**Your goal:** Only the lines from the one containing "Nummimaittansakaanpa" through the end of the data below should be copied, each exactly as written and with both ends kept.

Source records
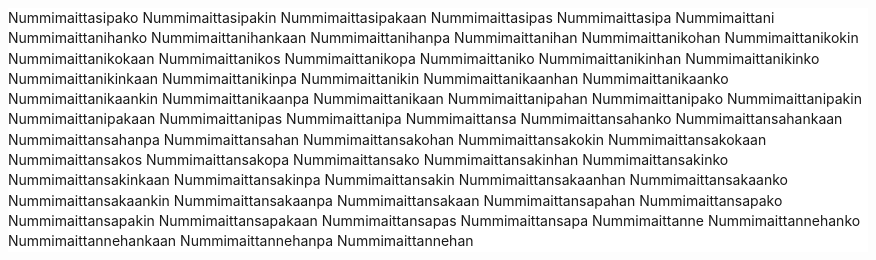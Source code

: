 Nummimaittasipako
Nummimaittasipakin
Nummimaittasipakaan
Nummimaittasipas
Nummimaittasipa
Nummimaittani
Nummimaittanihanko
Nummimaittanihankaan
Nummimaittanihanpa
Nummimaittanihan
Nummimaittanikohan
Nummimaittanikokin
Nummimaittanikokaan
Nummimaittanikos
Nummimaittanikopa
Nummimaittaniko
Nummimaittanikinhan
Nummimaittanikinko
Nummimaittanikinkaan
Nummimaittanikinpa
Nummimaittanikin
Nummimaittanikaanhan
Nummimaittanikaanko
Nummimaittanikaankin
Nummimaittanikaanpa
Nummimaittanikaan
Nummimaittanipahan
Nummimaittanipako
Nummimaittanipakin
Nummimaittanipakaan
Nummimaittanipas
Nummimaittanipa
Nummimaittansa
Nummimaittansahanko
Nummimaittansahankaan
Nummimaittansahanpa
Nummimaittansahan
Nummimaittansakohan
Nummimaittansakokin
Nummimaittansakokaan
Nummimaittansakos
Nummimaittansakopa
Nummimaittansako
Nummimaittansakinhan
Nummimaittansakinko
Nummimaittansakinkaan
Nummimaittansakinpa
Nummimaittansakin
Nummimaittansakaanhan
Nummimaittansakaanko
Nummimaittansakaankin
Nummimaittansakaanpa
Nummimaittansakaan
Nummimaittansapahan
Nummimaittansapako
Nummimaittansapakin
Nummimaittansapakaan
Nummimaittansapas
Nummimaittansapa
Nummimaittanne
Nummimaittannehanko
Nummimaittannehankaan
Nummimaittannehanpa
Nummimaittannehan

**Task result:**
Nummimaittansakaanpa
Nummimaittansakaan
Nummimaittansapahan
Nummimaittansapako
Nummimaittansapakin
Nummimaittansapakaan
Nummimaittansapas
Nummimaittansapa
Nummimaittanne
Nummimaittannehanko
Nummimaittannehankaan
Nummimaittannehanpa
Nummimaittannehan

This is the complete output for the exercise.